SAIC officials said during a Monday earnings call the stop work order was issued on Aug. 27 and will last for 90 days, with the Marine Corps expected to finalize a new direction for the program.
“The partial stop work on AAV is something we’re working very closely with the Marine Corps on to fully understand the long-term strategy there but as it relates to [the acquisition] or long-term strategy, it remains intact. It’s an important part of the business for us. It is an area we believe will drive sustained profitable growth ….and we continue to focus on that and invest in that,” Nazzic Keene, SAIC’s chief operating officer, said during the earning call.
SAIC is the contractor for the Marine Corps’ legacy AAV fleet, which is expected to be phased out by the 2020’s with the arrival of the new ACVs.
The stop work order would specifically halt SAIC’s effort to update a portion of command-and-control AAVs under a survivability upgrade (SU) program. SAIC had received an $11 million deal in August 2017 to overhaul three vehicles to the AAV-SU model (Defense Daily, Aug. 2017).

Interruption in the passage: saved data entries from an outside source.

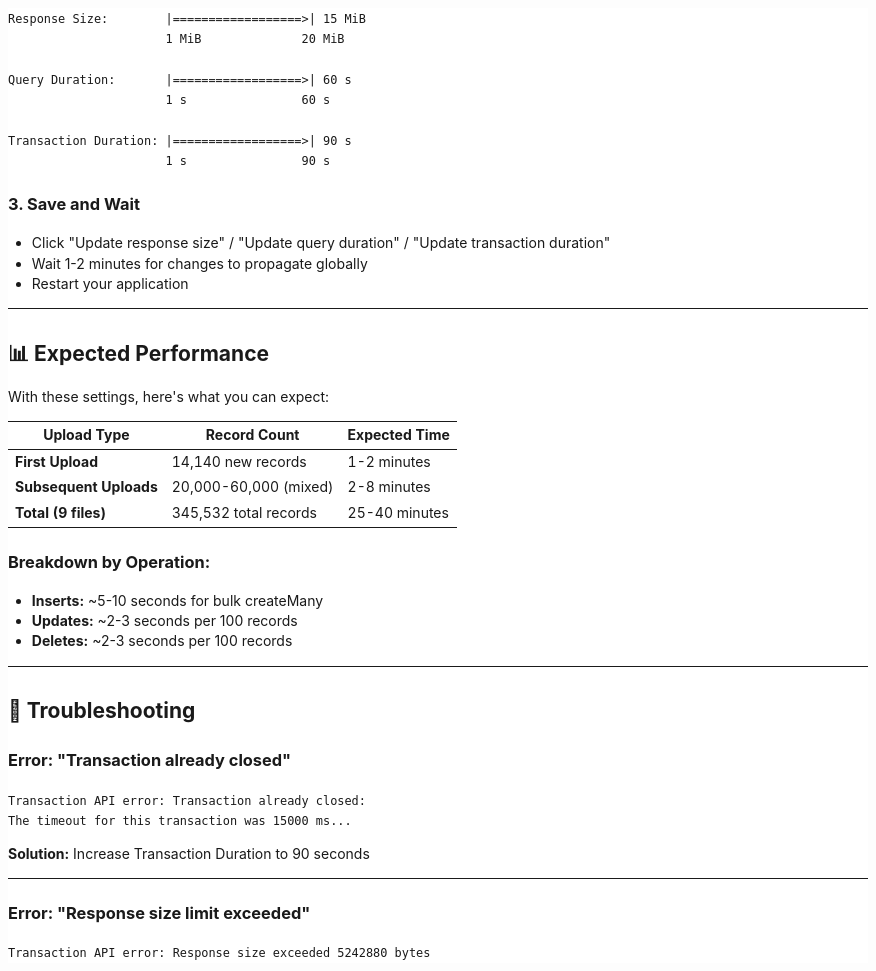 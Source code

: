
 ```
Response Size:        |==================>| 15 MiB
                      1 MiB              20 MiB

Query Duration:       |==================>| 60 s
                      1 s                60 s

Transaction Duration: |==================>| 90 s
                      1 s                90 s
```

### 3. Save and Wait
- Click "Update response size" / "Update query duration" / "Update transaction duration"
- Wait 1-2 minutes for changes to propagate globally
- Restart your application

---

## 📊 Expected Performance

With these settings, here's what you can expect:

| Upload Type | Record Count | Expected Time |
|-------------|--------------|---------------|
| **First Upload** | 14,140 new records | 1-2 minutes |
| **Subsequent Uploads** | 20,000-60,000 (mixed) | 2-8 minutes |
| **Total (9 files)** | 345,532 total records | 25-40 minutes |

### Breakdown by Operation:
- **Inserts:** ~5-10 seconds for bulk createMany
- **Updates:** ~2-3 seconds per 100 records
- **Deletes:** ~2-3 seconds per 100 records

---

## 🚨 Troubleshooting

### Error: "Transaction already closed"
```
Transaction API error: Transaction already closed: 
The timeout for this transaction was 15000 ms...
```

**Solution:** Increase Transaction Duration to 90 seconds

---

### Error: "Response size limit exceeded"
```
Transaction API error: Response size exceeded 5242880 bytes
```
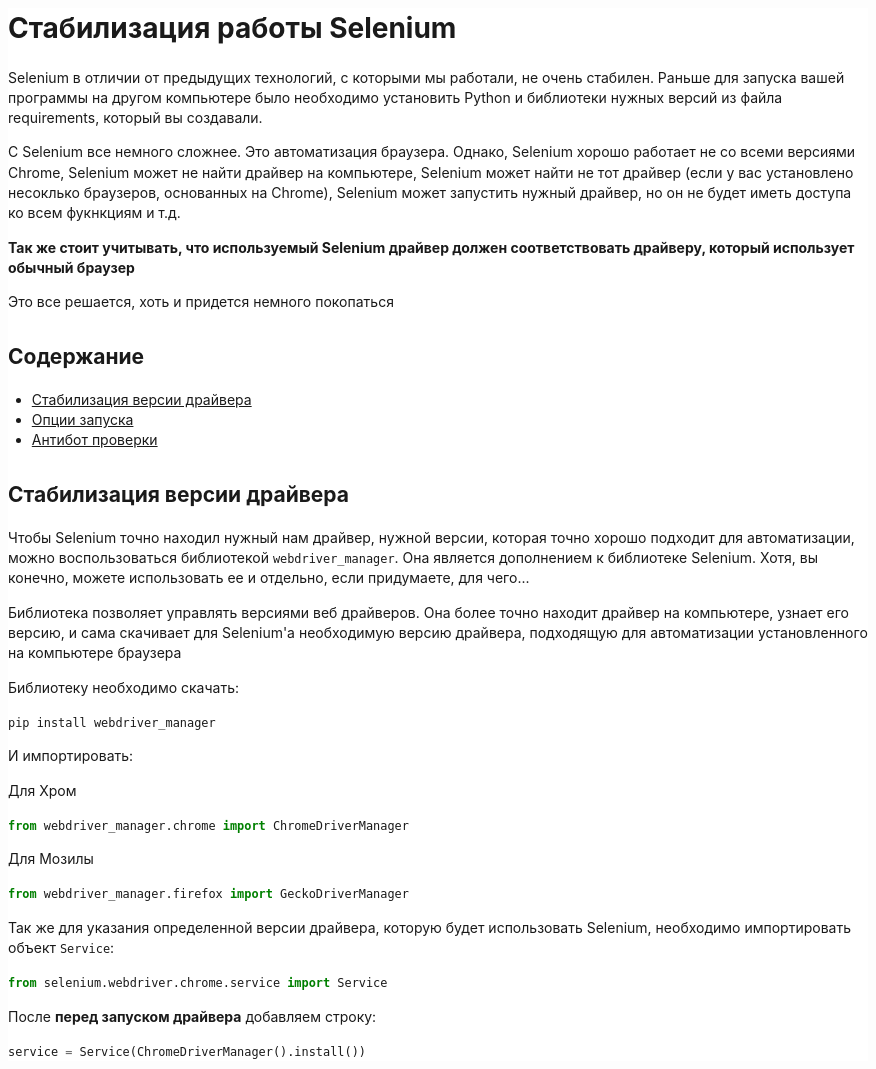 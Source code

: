 # Стабилизация работы Selenium
Selenium в отличии от предыдущих технологий, с которыми мы работали, не очень стабилен. Раньше для запуска вашей программы на другом компьютере было необходимо установить Python и библиотеки нужных версий из файла requirements, который вы создавали.

C Selenium все немного сложнее. Это автоматизация браузера. Однако, Selenium хорошо работает не со всеми версиями Chrome, Selenium может не найти драйвер на компьютере, Selenium может найти не тот драйвер (если у вас установлено несоклько браузеров, основанных на Chrome), Selenium может запустить нужный драйвер, но он не будет иметь доступа ко всем фукнкциям и т.д.

**Так же стоит учитывать, что используемый Selenium драйвер должен соответствовать драйверу, который использует обычный браузер**

Это все решается, хоть и придется немного покопаться

## Содержание
- [Стабилизация версии драйвера](#drivers)
- [Опции запуска](#options)
- [Антибот проверки](#antibot)


<a name="drivers"><h2>Стабилизация версии драйвера</h2></a>

Чтобы Selenium точно находил нужный нам драйвер, нужной версии, которая точно хорошо подходит для автоматизации, можно воспользоваться библиотекой `webdriver_manager`. Она является дополнением к библиотеке Selenium. Хотя, вы конечно, можете использовать ее и отдельно, если придумаете, для чего...

Библиотека позволяет управлять версиями веб драйверов. Она более точно находит драйвер на компьютере, узнает его версию, и сама скачивает для Selenium'а необходимую версию драйвера, подходящую для автоматизации установленного на компьютере браузера

Библиотеку необходимо скачать:
```
pip install webdriver_manager
```

И импортировать:

Для Хром
```python
from webdriver_manager.chrome import ChromeDriverManager
```
Для Мозилы 
```python
from webdriver_manager.firefox import GeckoDriverManager
```

Так же для указания определенной версии драйвера, которую будет использовать Selenium, необходимо импортировать объект `Service`:
```python
from selenium.webdriver.chrome.service import Service
```

После **перед запуском драйвера** добавляем строку:
```python
service = Service(ChromeDriverManager().install())
```
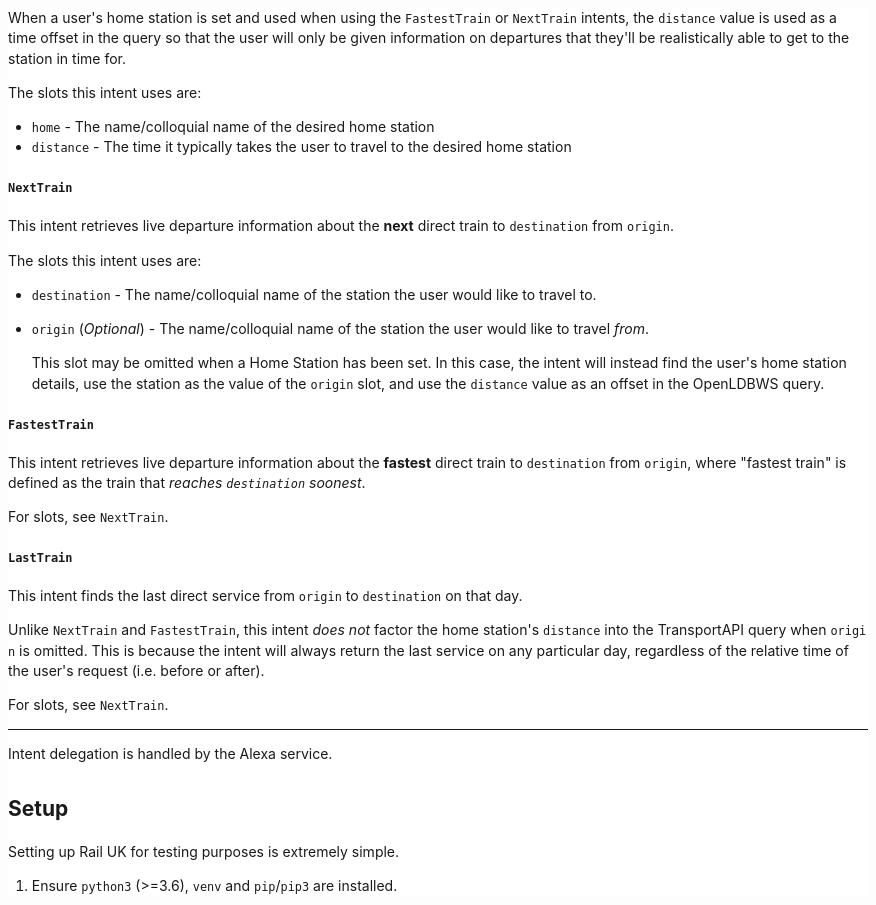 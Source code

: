 When a user's home station is set and used when using the `FastestTrain` or `NextTrain` intents, the `distance` value is used as a time offset in the query so that the user will only be given information on departures that they'll be realistically able to get to the station in time for.

The slots this intent uses are:

* `home` - The name/colloquial name of the desired home station
* `distance` - The time it typically takes the user to travel to the desired home station



#### `NextTrain`

This intent retrieves live departure information about the **next** direct train to `destination` from `origin`. 

The slots this intent uses are:

* `destination` - The name/colloquial name of the station the user would like to travel to.

* `origin` (_Optional_) - The name/colloquial name of the station the user would like to travel _from_.

  This slot may be omitted when a Home Station has been set. In this case, the intent will instead find the user's home station details, use the station as the value of the `origin` slot, and use the `distance` value as an offset in the OpenLDBWS query.



#### `FastestTrain`

This intent retrieves live departure information about the **fastest** direct train to `destination` from `origin`, where "fastest train" is defined as the train that _reaches `destination` soonest_.

For slots, see `NextTrain`.



#### `LastTrain`

This intent finds the last direct service from `origin` to `destination` on that day.

Unlike `NextTrain` and `FastestTrain`, this intent *does not* factor the home station's `distance` into the TransportAPI query when `origin` is omitted. This is because the intent will always return the last service on any particular day, regardless of the relative time of the user's request (i.e. before or after).

For slots, see `NextTrain`.



---

Intent delegation is handled by the Alexa service.



## Setup

Setting up Rail UK for testing purposes is extremely simple.
1. Ensure `python3` (>=3.6), `venv` and `pip`/`pip3` are installed.
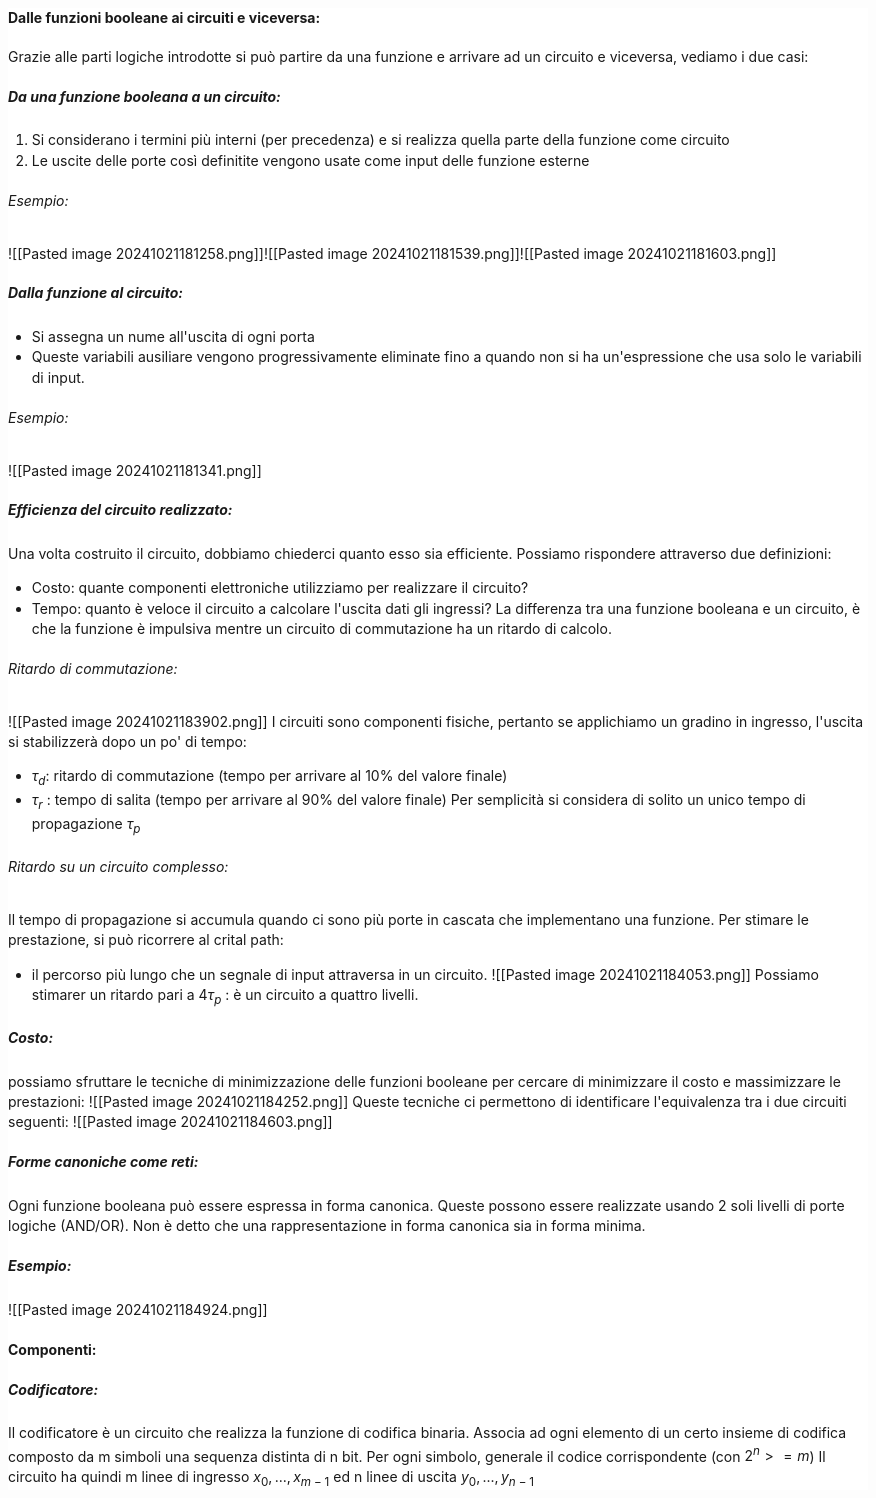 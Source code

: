 #### Dalle funzioni booleane ai circuiti e viceversa:
Grazie alle parti logiche introdotte si può partire da una funzione e arrivare ad un circuito e viceversa, vediamo i due casi:
##### Da una funzione booleana a un circuito:
1. Si considerano i termini più interni (per precedenza) e si realizza quella parte della funzione come circuito
2. Le uscite delle porte così definitite vengono usate come input delle funzione esterne
###### Esempio:
![[Pasted image 20241021181258.png]]![[Pasted image 20241021181539.png]]![[Pasted image 20241021181603.png]]
##### Dalla funzione al circuito:
- Si assegna un nume all'uscita di ogni porta
- Queste variabili ausiliare vengono progressivamente eliminate fino a quando non si ha un'espressione che usa solo le variabili di input.
###### Esempio:
![[Pasted image 20241021181341.png]]
##### Efficienza del circuito realizzato:
Una volta costruito il circuito, dobbiamo chiederci quanto esso sia efficiente. Possiamo rispondere attraverso due definizioni:
- Costo: quante componenti elettroniche utilizziamo per realizzare il circuito?
- Tempo: quanto è veloce il circuito a calcolare l'uscita dati gli ingressi?
La differenza tra una funzione booleana e un circuito, è che la funzione è impulsiva mentre un circuito di commutazione ha un ritardo di calcolo.
###### Ritardo di commutazione:
![[Pasted image 20241021183902.png]]
I circuiti sono componenti fisiche, pertanto se applichiamo un gradino in ingresso, l'uscita si stabilizzerà dopo un po' di tempo:
- $\tau_{d}:$ ritardo di commutazione (tempo per arrivare al 10% del valore finale)
- $\tau_{r}$ : tempo di salita (tempo per arrivare al 90% del valore finale)
Per semplicità si considera di solito un unico tempo di propagazione $\tau_{p}$ 
###### Ritardo su un circuito complesso:
Il tempo di propagazione si accumula quando ci sono più porte in cascata che implementano una funzione.
Per stimare le prestazione, si può ricorrere al crital path:
- il percorso più lungo che un segnale di input attraversa in un circuito.
![[Pasted image 20241021184053.png]]
Possiamo stimarer un ritardo pari a $4\tau_{p}$ : è un circuito a quattro livelli.
##### Costo:
possiamo sfruttare le tecniche di minimizzazione delle funzioni booleane per cercare di minimizzare il costo e massimizzare le prestazioni:
![[Pasted image 20241021184252.png]]
Queste tecniche ci permettono di identificare l'equivalenza tra i due circuiti seguenti:
![[Pasted image 20241021184603.png]]
##### Forme canoniche come reti:
Ogni funzione booleana può essere espressa in forma canonica. Queste possono essere realizzate usando 2 soli livelli di porte logiche (AND/OR).
Non è detto che una rappresentazione in forma canonica sia in forma minima.
##### Esempio:
![[Pasted image 20241021184924.png]]
#### Componenti:
##### Codificatore:
Il codificatore è un circuito che realizza la funzione di codifica binaria. Associa ad ogni elemento di un certo insieme di codifica composto da m simboli una sequenza distinta di n bit.
Per ogni simbolo, generale il codice corrispondente (con $2^{n}>=m$)
Il circuito ha quindi m linee di ingresso $x_{0},...,x_{m-1}$ ed n linee di uscita $y_0,...,y_{n-1}$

“We have partnered with SAIC in the past on a variety of programs to include the AAV-C variants (Command and Control), as well as other efforts directly and indirectly. With the cancellation of AAV-SU, PEO Land Systems currently has no other planned activities with SAIC,” Manny Pacheco, a Marine Corps spokesperson, told Defense Daily.
In June, the Marine Corps picked BAE Systems over SAIC to deliver the ACV, beginning with a $198 million low rate initial production deal for 30 vehicles (Defense Daily, June 19). Initial deliveries are expected to start in fall 2019.
No protest was filed over the Marine Corps’ decision to pick BAE Systems for the ACV program.
SAIC CEO Tony Moraco, during a second call on Monday related to his company’s acquisition of Engility, told reporters he plans to still pursue a large vehicle portfolio despite the partial stop work order and the loss of the ACV contract.
“We’re still in that business. It’s a broad portfolio with a lot of work out of Crane, Next Gen Combat Vehicle. It’s a wide range and so the ACV loss and AAV are disappointing but the AAV, just to put a finer point on that, is really premature to understand any potential impact or exit. There’s a lot of work yet to do so we’re still very optimistic about our ability to serve the Marine Corps in our modernization programs,” Moraco said.
Pacheco told Defense Daily the ACV program remains on schedule to reach Initial Operational Capability in late 2020.